I. Comment: The Pennsylvania AIM Coatings Rule Violates the Commerce Clause of the U.S. Constitution—The commenters claim that the Pennsylvania AIM coatings rule violates the Commerce Clause of Article I, Section 8, of the U.S. Constitution, because it imposes an unreasonable burden on interstate commerce. The commenters assert that because the Pennsylvania AIM coatings rule contains VOC limits and other provisions that differ from the Federal AIM coatings rule in 40 CFR 59.400, the rule causes an unreasonable restriction on coatings in interstate commerce. The commenters further assert that the burdens of the Pennsylvania AIM coatings rule are excessive and outweigh the benefits of the rule. The commenters suggest that EPA should disapprove the SIP revision on this basis. Start Printed Page 68085
Response: EPA agrees with this comment only to the extent that it acknowledges that AIM coatings are products in interstate commerce and that state regulations on coatings therefore have the potential to violate the Commerce Clause. EPA understands the commenters' practical concerns caused by differing state regulations, but disagrees with the commenters' view that the Pennsylvania AIM coatings rule impermissibly impinges on interstate commerce. A state law may violate the Commerce Clause in two ways: (i) By explicitly discriminating between interstate and intrastate commerce; or (ii) even in the absence of overt discrimination, by imposing an incidental burden on interstate commerce that is markedly greater than that on intrastate commerce. The Pennsylvania AIM coatings rule does not explicitly discriminate against interstate commerce because it applies evenhandedly to all coatings manufactured or sold for use within the state. At most, therefore, the Pennsylvania AIM coatings rule could have an incidental impact on interstate commerce. In the case of incidental impacts, the Supreme Court has applied a balancing test to evaluate the relative impacts of a state law on interstate and intrastate commerce. See, Pike v. Bruce Church, Inc., 397 U.S. 137 (1970).
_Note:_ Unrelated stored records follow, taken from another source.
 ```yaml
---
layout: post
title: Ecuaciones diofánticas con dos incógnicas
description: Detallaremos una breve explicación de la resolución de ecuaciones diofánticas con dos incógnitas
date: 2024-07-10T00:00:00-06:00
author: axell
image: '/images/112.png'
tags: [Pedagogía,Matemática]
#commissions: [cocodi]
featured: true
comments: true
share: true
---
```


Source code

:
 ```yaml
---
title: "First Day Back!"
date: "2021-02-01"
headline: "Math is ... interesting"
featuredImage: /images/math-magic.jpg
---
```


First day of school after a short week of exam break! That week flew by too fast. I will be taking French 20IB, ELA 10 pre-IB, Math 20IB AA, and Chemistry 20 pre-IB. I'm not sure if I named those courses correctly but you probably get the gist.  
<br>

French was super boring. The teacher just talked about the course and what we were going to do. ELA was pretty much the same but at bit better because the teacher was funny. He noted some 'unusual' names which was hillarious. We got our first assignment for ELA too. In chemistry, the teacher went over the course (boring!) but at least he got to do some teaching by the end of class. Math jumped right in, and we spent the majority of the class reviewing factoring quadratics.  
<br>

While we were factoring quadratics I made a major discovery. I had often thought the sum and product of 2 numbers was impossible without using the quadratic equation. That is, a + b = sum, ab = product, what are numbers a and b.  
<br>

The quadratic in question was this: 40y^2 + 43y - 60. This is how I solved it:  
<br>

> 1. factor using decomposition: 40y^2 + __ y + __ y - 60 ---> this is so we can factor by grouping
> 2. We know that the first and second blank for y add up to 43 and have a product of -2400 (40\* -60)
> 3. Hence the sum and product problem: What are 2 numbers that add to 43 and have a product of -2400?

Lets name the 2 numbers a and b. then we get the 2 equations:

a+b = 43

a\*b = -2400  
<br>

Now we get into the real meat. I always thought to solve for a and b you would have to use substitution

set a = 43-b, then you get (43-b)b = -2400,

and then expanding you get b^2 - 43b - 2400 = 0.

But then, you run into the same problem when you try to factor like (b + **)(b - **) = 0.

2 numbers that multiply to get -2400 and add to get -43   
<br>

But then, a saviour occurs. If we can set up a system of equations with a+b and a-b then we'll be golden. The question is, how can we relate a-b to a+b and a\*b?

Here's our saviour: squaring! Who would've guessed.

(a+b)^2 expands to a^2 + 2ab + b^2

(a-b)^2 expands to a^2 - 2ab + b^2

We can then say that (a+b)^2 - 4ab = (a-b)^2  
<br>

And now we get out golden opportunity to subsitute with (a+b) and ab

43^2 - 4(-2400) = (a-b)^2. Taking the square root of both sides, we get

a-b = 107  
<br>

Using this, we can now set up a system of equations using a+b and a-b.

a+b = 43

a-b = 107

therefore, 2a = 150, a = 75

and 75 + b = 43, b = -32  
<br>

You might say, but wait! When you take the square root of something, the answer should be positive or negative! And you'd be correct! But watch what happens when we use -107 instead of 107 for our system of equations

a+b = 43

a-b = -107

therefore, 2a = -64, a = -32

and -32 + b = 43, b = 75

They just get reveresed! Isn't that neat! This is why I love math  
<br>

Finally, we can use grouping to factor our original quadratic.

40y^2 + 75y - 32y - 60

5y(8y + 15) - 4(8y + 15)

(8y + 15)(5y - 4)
Courts have struck down even nondiscriminatory state statutes when the burden on interstate commerce is “clearly excessive in relation to the putative local benefits.” Id. at 142.
At the outset, EPA notes that it is unquestionable that the Commonwealth has a substantial and legitimate interest in obtaining VOC emissions for the purpose of attaining the ozone NAAQS. The adverse health consequences of exposure to ozone are well known and well established and need not be repeated here. See, e.g., National Ambient Air Quality Standards for Ozone: Final Response to Remand, 68 FR 614, 620-25 (January 6, 2003). Thus, the objective of the Commonwealth in adopting the Pennsylvania AIM coatings rule is to protect the public health of the citizens of Pennsylvania. The courts have recognized a presumption of validity where the state statute affects matters of public health and safety. See, e.g., Kassel v. Consolidated Freightways Corp. of Delaware, 450 U.S. 662, 671 (1980). Moreover, even where the state statute in question is intended to achieve more general environmental goals, courts have upheld such statutes notwithstanding incidental impacts on out of state manufacturers of a product. See, e.g, Minnesota v. Clover Leaf Creamery, et al., 449 U.S. 456 (1981)(upholding state law that banned sales of milk in plastic containers to conserve energy and ease solid waste problems).
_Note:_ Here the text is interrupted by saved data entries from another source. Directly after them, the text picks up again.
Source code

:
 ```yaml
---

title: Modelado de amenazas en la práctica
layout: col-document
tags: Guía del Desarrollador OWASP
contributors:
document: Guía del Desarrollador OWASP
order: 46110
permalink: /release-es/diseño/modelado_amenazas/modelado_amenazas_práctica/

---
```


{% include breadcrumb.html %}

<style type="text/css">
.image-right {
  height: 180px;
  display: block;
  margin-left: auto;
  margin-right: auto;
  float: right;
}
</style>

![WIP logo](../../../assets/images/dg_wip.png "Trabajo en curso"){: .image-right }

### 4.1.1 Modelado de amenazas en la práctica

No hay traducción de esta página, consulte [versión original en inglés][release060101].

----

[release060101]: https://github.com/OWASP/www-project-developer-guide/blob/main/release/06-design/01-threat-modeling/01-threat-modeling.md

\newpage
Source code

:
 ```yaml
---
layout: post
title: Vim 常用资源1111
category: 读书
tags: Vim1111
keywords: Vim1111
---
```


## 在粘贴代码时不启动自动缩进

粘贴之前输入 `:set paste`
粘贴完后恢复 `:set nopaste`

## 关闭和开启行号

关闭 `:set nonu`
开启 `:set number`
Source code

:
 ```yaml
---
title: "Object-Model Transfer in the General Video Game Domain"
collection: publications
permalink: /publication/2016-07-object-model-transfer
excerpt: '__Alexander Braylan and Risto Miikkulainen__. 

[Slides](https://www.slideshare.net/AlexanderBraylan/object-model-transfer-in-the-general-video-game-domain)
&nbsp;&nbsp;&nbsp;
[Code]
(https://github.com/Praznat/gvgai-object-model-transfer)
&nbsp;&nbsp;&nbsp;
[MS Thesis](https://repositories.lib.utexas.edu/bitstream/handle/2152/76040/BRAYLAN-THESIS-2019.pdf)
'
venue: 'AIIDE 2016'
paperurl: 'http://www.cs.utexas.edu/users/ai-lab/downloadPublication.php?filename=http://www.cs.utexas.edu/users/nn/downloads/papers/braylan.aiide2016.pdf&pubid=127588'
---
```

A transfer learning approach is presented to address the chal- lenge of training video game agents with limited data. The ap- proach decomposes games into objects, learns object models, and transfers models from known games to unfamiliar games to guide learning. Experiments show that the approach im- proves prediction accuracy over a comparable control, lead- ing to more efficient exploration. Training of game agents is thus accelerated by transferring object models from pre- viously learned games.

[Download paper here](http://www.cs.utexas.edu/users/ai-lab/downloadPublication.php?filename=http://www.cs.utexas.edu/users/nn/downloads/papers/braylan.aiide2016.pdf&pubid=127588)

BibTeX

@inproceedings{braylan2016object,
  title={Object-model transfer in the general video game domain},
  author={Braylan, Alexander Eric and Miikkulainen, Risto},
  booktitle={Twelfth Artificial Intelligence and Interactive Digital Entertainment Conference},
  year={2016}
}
The commenters assert, without reference to any facts, that the Pennsylvania AIM coatings rule imposes burdens and has impacts on consumers that are “clearly excessive in relation to the purported benefits * * *” By contrast, EPA believes that any burdens and impacts occasioned by the Pennsylvania AIM coatings rule are not so overwhelming as to trump the state's interest in the protection of public health. First, the Pennsylvania AIM coatings rule does not restrict the transportation of coatings in commerce itself, only the sale of nonconforming coatings within the state's own boundaries. The state's rule excludes coatings sold or manufactured for use outside the state or for shipment to others. 25 Pa. Code. 130.601(1). The Pennsylvania AIM coatings rule cannot be construed to interfere with the transportation of coatings through the state en route to other states. As such, EPA believes that the cases concerning impacts on the interstate modes of transportation themselves are inapposite. See, e.g., Bibb v. Navajo Freight Lines, 359 U.S. 520 (1938).
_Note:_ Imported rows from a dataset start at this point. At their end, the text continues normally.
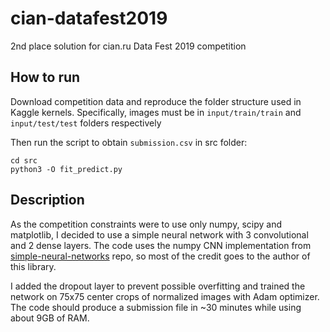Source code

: # cian-datafest2019
2nd place solution for cian.ru Data Fest 2019 competition

## How to run

Download competition data and reproduce the folder structure used in Kaggle kernels. 
Specifically, images must be in `input/train/train` and `input/test/test` folders respectively

Then run the script to obtain `submission.csv` in src folder:
```
cd src
python3 -O fit_predict.py
```

## Description

As the competition constraints were to use only numpy, scipy and matplotlib, I decided to use a simple neural network with 3 convolutional and 2 dense layers. The code uses the numpy CNN implementation from [simple-neural-networks](https://github.com/MorvanZhou/simple-neural-networks) repo, so most of the credit goes to the author of this library. 

I added the dropout layer to prevent possible overfitting and trained the network on 75x75 center crops of normalized images with Adam optimizer. The code should produce a submission file in ~30 minutes while using about 9GB of RAM.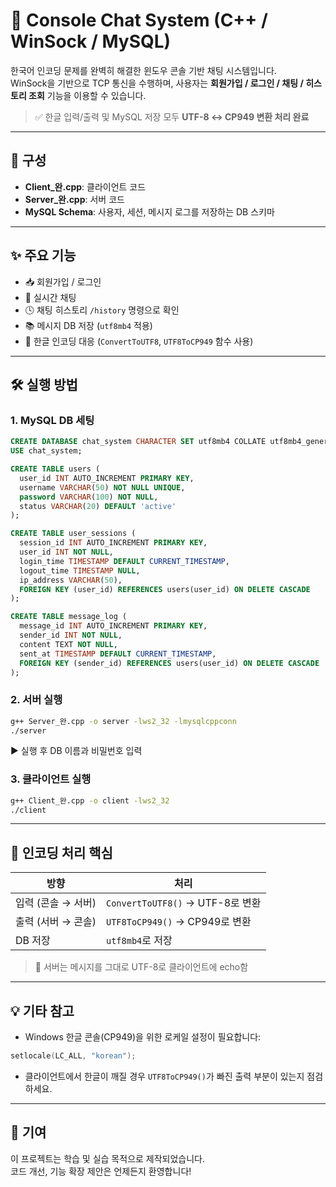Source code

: # 🧵 Console Chat System (C++ / WinSock / MySQL)

한국어 인코딩 문제를 완벽히 해결한 윈도우 콘솔 기반 채팅 시스템입니다.  
WinSock을 기반으로 TCP 통신을 수행하며, 사용자는 **회원가입 / 로그인 / 채팅 / 히스토리 조회** 기능을 이용할 수 있습니다.

> ✅ 한글 입력/출력 및 MySQL 저장 모두 **UTF-8 ↔ CP949 변환 처리 완료**

---

## 🧩 구성

- **Client_완.cpp**: 클라이언트 코드
- **Server_완.cpp**: 서버 코드
- **MySQL Schema**: 사용자, 세션, 메시지 로그를 저장하는 DB 스키마

---

## ✨ 주요 기능

- 📥 회원가입 / 로그인
- 💬 실시간 채팅
- 🕓 채팅 히스토리 `/history` 명령으로 확인
- 📚 메시지 DB 저장 (`utf8mb4` 적용)
- 🧠 한글 인코딩 대응 (`ConvertToUTF8`, `UTF8ToCP949` 함수 사용)

---

## 🛠 실행 방법

### 1. MySQL DB 세팅

```sql
CREATE DATABASE chat_system CHARACTER SET utf8mb4 COLLATE utf8mb4_general_ci;
USE chat_system;

CREATE TABLE users (
  user_id INT AUTO_INCREMENT PRIMARY KEY,
  username VARCHAR(50) NOT NULL UNIQUE,
  password VARCHAR(100) NOT NULL,
  status VARCHAR(20) DEFAULT 'active'
);

CREATE TABLE user_sessions (
  session_id INT AUTO_INCREMENT PRIMARY KEY,
  user_id INT NOT NULL,
  login_time TIMESTAMP DEFAULT CURRENT_TIMESTAMP,
  logout_time TIMESTAMP NULL,
  ip_address VARCHAR(50),
  FOREIGN KEY (user_id) REFERENCES users(user_id) ON DELETE CASCADE
);

CREATE TABLE message_log (
  message_id INT AUTO_INCREMENT PRIMARY KEY,
  sender_id INT NOT NULL,
  content TEXT NOT NULL,
  sent_at TIMESTAMP DEFAULT CURRENT_TIMESTAMP,
  FOREIGN KEY (sender_id) REFERENCES users(user_id) ON DELETE CASCADE
);
```

### 2. 서버 실행

```bash
g++ Server_완.cpp -o server -lws2_32 -lmysqlcppconn
./server
```

▶ 실행 후 DB 이름과 비밀번호 입력

### 3. 클라이언트 실행

```bash
g++ Client_완.cpp -o client -lws2_32
./client
```

---

## 🎨 인코딩 처리 핵심

| 방향 | 처리 |
|------|------|
| 입력 (콘솔 → 서버) | `ConvertToUTF8()` → UTF-8로 변환 |
| 출력 (서버 → 콘솔) | `UTF8ToCP949()` → CP949로 변환 |
| DB 저장 | `utf8mb4`로 저장 |

> 💬 서버는 메시지를 그대로 UTF-8로 클라이언트에 echo함

---

## 💡 기타 참고

- Windows 한글 콘솔(CP949)을 위한 로케일 설정이 필요합니다:
```cpp
setlocale(LC_ALL, "korean");
```

- 클라이언트에서 한글이 깨질 경우 `UTF8ToCP949()`가 빠진 출력 부분이 있는지 점검하세요.

---

## 🤝 기여

이 프로젝트는 학습 및 실습 목적으로 제작되었습니다.  
코드 개선, 기능 확장 제안은 언제든지 환영합니다!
Second, the Pennsylvania AIM coatings rule is not constructed in such as way that it has the practical effect of requiring extraterritorial compliance with the state's VOC limits. The Pennsylvania AIM coatings rule only governs coatings manufactured or sold for use within the state's boundaries. The manufacturers of coatings in interstate commerce are not compelled to take any particular action, and they retain a range of options to comply with the rule, including, but not limited to: (1) Ceasing sales of nonconforming products in Pennsylvania; (2) reformulating nonconforming products for sale in Pennsylvania and passing the extra costs on to consumers in that state; (3) reformulating nonconforming products for sale more broadly; (4) developing new lines of conforming products; or (5) entering into production, sales or marketing agreements with companies that do manufacture conforming products. Because manufacturers or sellers of coatings in other states are not forced to meet Pennsylvania's regulatory requirements elsewhere, the rule does not impose the type of obligatory extraterritorial compliance that the courts have considered unreasonable. See, e.g., NEMA v. Sorrell, 272 F.3d 104 (2nd Cir. 2000) (state label requirement for light bulbs containing mercury sold in that state not an impermissible restriction). It may be that the Pennsylvania AIM coatings rule will have the effect of reducing the availability of coatings or increasing the cost of coatings within the State, but courts typically view it as the prerogative of the state to make regulatory decisions with such impacts upon its own citizens. NPCA v. City of Chicago, 45 F.3d 1124 (7th Cir. 1994), cert. denied, 515 U.S. 1143 (1995) (local restriction on sales of paints used by graffiti artists may not be the most effective means to meet objective, but that is up to the local government to decide).
Third, the burdens of the Pennsylvania AIM coatings rule typically do not appear to fall more heavily on interstate commerce than upon intrastate commerce. The effect on manufacturers and retailers will fall on all manufacturers and retailers regardless of location if they intend their products for sale within Pennsylvania, and does not appear to have the effect of unfairly benefitting in-state manufacturers and retailers. The mere fact that there is a burden on some companies in other states does not alone establish impermissible interference with interstate commerce. See, Exxon Corp. v. Maryland, 437 U.S. 117, 126 (1978).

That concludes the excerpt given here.